In the CB and emphysema phenotype subgroups, similar to the results of the overall population, the time to first exacerbation was longer in the prompt therapy group than in the delayed therapy group (unadjusted HRs for CB and emphysema 0.72 [95% CI 0.56, 0.92] and 0.81 [95% CI 0.69, 0.96], respectively; Table 2). The adjusted HRs for the CB and emphysema phenotypes were consistent with the unadjusted HRs. Unadjusted and adjusted HRs for the prompt therapy group in the unclassified subgroup were 0.91 (95% CI [0.76, 1.09]) and 0.82 (95% CI [0.68, 0.99]), respectively (Table 2).

Unadjusted RRs for the annual estimated rates of moderate or severe exacerbations for CB, emphysema, and unclassified were 0.78 (95% CI [0.60, 1.02]), 0.69 (95% CI [0.57, 0.84]), and 0.92 (95% CI [0.73, 1.15]), respectively (Table 3). The annual rates of moderate or severe exacerbation were higher in the CB group than in the overall population (prompt 0.26; delayed 0.33).

Time to first exacerbation by time periods

Time to first exacerbation in patients with an index date after the launch of LAMA + LABA in Japan (after November 1, 2013) was increased in the prompt therapy group, with an unadjusted HR of 0.65 (95% CI [0.53, 0.80]) (Fig. 4).

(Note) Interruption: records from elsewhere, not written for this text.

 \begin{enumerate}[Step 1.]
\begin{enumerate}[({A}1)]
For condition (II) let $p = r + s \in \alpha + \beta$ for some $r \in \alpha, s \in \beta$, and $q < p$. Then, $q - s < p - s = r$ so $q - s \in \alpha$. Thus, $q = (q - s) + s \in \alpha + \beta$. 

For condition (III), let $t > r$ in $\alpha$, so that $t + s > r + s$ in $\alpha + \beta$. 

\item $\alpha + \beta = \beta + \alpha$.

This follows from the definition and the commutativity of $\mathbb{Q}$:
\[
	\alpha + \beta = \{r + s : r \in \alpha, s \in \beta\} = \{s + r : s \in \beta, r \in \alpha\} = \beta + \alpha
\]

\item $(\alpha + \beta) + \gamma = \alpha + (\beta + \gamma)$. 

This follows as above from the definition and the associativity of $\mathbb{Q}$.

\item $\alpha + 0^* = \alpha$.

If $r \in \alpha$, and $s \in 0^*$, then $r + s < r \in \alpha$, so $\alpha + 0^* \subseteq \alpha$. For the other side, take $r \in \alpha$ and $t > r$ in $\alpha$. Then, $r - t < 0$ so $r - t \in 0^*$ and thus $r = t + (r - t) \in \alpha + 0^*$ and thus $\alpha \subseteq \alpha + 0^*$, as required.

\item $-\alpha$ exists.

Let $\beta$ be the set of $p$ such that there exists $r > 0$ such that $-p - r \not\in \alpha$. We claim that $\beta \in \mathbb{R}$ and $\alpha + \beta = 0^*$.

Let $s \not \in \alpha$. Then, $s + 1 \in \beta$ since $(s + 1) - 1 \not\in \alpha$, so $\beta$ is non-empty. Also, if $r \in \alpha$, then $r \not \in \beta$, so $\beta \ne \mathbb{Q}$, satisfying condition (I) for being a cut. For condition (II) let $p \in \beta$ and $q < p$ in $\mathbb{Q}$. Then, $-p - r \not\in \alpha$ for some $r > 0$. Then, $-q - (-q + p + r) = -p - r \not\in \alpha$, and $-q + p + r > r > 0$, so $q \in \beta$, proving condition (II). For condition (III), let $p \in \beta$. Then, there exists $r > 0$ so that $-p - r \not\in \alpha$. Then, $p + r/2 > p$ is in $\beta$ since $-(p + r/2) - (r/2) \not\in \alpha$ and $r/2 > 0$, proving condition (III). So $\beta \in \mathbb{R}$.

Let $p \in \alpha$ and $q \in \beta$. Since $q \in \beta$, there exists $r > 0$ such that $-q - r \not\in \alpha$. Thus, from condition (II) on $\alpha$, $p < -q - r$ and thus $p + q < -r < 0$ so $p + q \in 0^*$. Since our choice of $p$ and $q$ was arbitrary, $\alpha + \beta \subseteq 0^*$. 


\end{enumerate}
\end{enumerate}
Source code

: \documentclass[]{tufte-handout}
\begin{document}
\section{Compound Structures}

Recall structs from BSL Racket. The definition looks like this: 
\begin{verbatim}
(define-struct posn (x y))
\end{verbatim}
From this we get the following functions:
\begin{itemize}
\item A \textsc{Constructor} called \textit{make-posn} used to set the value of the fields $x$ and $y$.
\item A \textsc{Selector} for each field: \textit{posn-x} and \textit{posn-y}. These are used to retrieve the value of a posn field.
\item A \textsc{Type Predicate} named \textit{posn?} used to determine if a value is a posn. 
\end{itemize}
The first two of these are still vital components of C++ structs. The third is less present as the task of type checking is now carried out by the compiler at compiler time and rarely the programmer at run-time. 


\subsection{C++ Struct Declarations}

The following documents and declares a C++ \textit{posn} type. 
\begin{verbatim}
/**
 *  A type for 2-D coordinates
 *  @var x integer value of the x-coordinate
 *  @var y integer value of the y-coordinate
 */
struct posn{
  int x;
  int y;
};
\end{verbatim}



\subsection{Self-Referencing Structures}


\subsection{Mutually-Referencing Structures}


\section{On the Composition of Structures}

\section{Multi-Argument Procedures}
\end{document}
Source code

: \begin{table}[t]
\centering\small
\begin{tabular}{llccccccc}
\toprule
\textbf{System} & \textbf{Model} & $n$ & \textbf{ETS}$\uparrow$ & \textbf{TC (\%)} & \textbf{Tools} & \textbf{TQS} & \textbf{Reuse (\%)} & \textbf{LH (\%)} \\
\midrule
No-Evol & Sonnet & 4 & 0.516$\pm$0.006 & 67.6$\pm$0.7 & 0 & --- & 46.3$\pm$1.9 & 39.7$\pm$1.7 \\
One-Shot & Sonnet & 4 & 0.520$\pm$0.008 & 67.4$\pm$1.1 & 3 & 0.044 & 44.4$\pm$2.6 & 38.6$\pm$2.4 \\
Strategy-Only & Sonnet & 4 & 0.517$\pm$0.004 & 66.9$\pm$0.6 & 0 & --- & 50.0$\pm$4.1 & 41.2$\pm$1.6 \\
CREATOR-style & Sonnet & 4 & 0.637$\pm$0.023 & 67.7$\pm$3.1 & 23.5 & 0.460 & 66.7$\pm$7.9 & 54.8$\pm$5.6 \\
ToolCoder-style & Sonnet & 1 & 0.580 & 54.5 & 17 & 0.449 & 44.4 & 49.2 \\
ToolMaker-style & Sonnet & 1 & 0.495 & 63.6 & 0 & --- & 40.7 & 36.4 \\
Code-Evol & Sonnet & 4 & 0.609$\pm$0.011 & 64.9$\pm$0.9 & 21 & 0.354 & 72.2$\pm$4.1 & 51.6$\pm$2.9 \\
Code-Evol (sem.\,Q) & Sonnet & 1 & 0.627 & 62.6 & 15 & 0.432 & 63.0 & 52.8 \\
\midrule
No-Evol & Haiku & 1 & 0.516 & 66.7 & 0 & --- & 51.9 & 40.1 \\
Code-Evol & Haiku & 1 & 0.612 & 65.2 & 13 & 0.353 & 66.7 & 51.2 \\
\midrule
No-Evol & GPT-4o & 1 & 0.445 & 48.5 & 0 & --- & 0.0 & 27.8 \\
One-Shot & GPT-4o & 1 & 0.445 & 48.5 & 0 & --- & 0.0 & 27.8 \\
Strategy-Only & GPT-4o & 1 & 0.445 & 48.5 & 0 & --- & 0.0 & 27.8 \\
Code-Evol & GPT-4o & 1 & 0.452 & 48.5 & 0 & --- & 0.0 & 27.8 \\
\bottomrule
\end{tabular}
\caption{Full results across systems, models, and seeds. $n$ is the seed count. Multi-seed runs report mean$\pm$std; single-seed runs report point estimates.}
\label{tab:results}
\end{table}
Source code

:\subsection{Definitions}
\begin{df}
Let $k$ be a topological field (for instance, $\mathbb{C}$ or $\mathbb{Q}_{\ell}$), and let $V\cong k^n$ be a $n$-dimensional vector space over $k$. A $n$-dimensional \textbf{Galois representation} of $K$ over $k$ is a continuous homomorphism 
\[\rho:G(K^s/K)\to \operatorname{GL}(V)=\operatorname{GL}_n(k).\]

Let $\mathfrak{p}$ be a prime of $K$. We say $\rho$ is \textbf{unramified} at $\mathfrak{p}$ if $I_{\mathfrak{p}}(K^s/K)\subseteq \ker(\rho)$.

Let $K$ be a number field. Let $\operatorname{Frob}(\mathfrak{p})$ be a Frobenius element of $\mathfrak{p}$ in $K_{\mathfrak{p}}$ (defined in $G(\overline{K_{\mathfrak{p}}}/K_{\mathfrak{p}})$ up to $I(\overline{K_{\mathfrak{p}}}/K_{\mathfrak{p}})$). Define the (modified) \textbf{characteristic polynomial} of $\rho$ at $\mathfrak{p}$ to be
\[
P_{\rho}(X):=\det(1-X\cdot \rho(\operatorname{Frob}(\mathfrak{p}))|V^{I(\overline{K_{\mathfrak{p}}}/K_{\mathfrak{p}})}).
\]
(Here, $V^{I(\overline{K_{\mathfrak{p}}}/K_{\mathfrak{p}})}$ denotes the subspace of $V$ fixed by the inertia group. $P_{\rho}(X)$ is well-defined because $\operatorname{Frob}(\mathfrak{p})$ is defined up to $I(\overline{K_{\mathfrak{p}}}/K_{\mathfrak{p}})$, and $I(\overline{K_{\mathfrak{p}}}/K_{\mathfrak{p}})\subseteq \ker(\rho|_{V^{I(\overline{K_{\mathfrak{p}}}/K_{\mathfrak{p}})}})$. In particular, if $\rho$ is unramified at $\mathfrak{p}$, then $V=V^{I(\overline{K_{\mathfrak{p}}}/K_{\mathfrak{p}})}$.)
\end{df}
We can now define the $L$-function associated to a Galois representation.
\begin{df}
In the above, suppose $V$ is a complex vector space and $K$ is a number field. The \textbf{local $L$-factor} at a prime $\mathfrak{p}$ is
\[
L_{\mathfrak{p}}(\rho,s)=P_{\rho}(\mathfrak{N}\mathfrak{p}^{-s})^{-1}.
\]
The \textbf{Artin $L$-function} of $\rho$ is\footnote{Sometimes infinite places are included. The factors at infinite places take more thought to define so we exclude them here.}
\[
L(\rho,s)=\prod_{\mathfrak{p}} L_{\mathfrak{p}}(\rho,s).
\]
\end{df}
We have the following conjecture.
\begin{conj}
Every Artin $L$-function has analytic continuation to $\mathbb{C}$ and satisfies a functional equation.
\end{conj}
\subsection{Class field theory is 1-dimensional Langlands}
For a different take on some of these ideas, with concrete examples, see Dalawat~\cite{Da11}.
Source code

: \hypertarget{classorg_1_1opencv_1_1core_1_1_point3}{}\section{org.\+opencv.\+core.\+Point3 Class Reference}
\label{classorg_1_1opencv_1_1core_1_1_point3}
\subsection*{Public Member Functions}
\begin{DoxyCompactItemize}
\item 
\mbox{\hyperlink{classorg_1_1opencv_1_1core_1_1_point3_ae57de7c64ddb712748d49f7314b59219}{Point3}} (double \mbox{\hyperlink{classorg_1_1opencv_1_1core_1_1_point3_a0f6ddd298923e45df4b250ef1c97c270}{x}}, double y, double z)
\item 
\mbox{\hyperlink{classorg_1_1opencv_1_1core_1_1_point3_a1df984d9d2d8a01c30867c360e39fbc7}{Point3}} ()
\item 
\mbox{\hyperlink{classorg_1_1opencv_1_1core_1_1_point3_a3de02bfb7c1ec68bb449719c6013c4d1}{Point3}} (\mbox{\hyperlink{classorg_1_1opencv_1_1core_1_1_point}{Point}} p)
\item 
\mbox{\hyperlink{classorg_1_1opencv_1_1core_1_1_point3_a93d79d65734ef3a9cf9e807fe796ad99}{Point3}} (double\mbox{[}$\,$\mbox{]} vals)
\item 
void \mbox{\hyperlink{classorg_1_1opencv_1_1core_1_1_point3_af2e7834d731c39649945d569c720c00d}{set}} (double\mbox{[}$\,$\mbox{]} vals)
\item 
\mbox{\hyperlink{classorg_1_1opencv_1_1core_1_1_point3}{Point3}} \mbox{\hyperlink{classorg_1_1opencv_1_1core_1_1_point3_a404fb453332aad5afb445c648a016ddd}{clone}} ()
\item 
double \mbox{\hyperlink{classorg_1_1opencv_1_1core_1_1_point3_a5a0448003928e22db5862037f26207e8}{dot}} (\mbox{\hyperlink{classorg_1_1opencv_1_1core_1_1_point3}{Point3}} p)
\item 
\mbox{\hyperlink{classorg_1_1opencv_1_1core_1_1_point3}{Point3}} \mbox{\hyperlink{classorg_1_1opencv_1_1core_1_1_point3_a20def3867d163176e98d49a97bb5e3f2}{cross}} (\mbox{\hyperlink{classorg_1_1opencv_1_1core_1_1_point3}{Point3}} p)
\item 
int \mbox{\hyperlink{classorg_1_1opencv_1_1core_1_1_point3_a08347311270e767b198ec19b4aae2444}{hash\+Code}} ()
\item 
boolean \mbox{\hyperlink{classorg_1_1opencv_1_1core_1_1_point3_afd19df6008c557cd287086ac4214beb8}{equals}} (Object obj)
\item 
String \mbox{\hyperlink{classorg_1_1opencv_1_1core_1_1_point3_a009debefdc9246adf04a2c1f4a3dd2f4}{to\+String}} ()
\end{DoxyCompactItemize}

Moreover, in the subgroup with an index date after LAMA + LABA recommendation according to COPD guidelines in Japan, the unadjusted HR for the prompt therapy group compared with the delayed therapy group was 0.56 (95% CI [0.23, 1.39]) (Additional file 5: Fig. S4 and Table 4). Among patients with an index date after the launch of LAMA + LABA, the proportion of patients who initiated LAMA monotherapy (38.4%) and LAMA + LABA (34.3%) was similar in the prompt therapy group. In the delayed therapy group also, the proportion was similar between LAMA monotherapy (24.9%) and LAMA + LABA (27.5%), while the proportion of patients receiving no treatment was 30.1% (Additional file 6: Fig. S5).

Fig. 4
figure 4

Moderate or severe exacerbation in the prompt and delayed therapy populations with index date after November 1, 2013 (LAMA + LABA product launch). CI confidence interval, LABA long-acting β2-agonist, LAMA long-acting muscarinic antagonist

Table 4 Hazard ratios for exacerbations in subgroups stratified by the index date

Time to first exacerbation by grouping periods

As patients who initiated inhaled therapy within 30 days of diagnosis had a prolonged time to first exacerbation, we evaluated whether these results may have been driven by the selected time periods. Therefore, we expanded our analysis to include longer time windows. The results of the analysis with different grouping periods were similar to those seen with the 30-day grouping period. The time to first exacerbation was longer in the prompt therapy group than in the delayed therapy group (HR 0.79 [95% CI 0.71, 0.88] for the grouping period of 0 days, 0.77 [95% CI 0.69, 0.86] for the grouping period of 60 days, and 0.75 [95% CI 0.67, 0.84] for the grouping period of 90 days) (Additional file 1: Table S4).

Discussion

We assessed real-world evidence to elucidate the benefit of early initiation of inhaled long-acting bronchodilators. Patients with COPD who initiated long-acting bronchodilators within 30 days of diagnosis had a prolonged time to first exacerbation and decreased AER compared with those with delayed initiation of therapy. Prompt therapy similarly prolonged the time to first exacerbation in patients with CB and emphysema. Among patients stratified by the index date following the launch of LAMA + LABA therapy in Japan, the time to first exacerbation was prolonged in the prompt therapy group after diagnosis. Our findings indicate a beneficial effect of prompt therapy, and thus lend credence to the recommendation that patients initiate timely inhaled long-acting bronchodilator treatment upon COPD diagnosis.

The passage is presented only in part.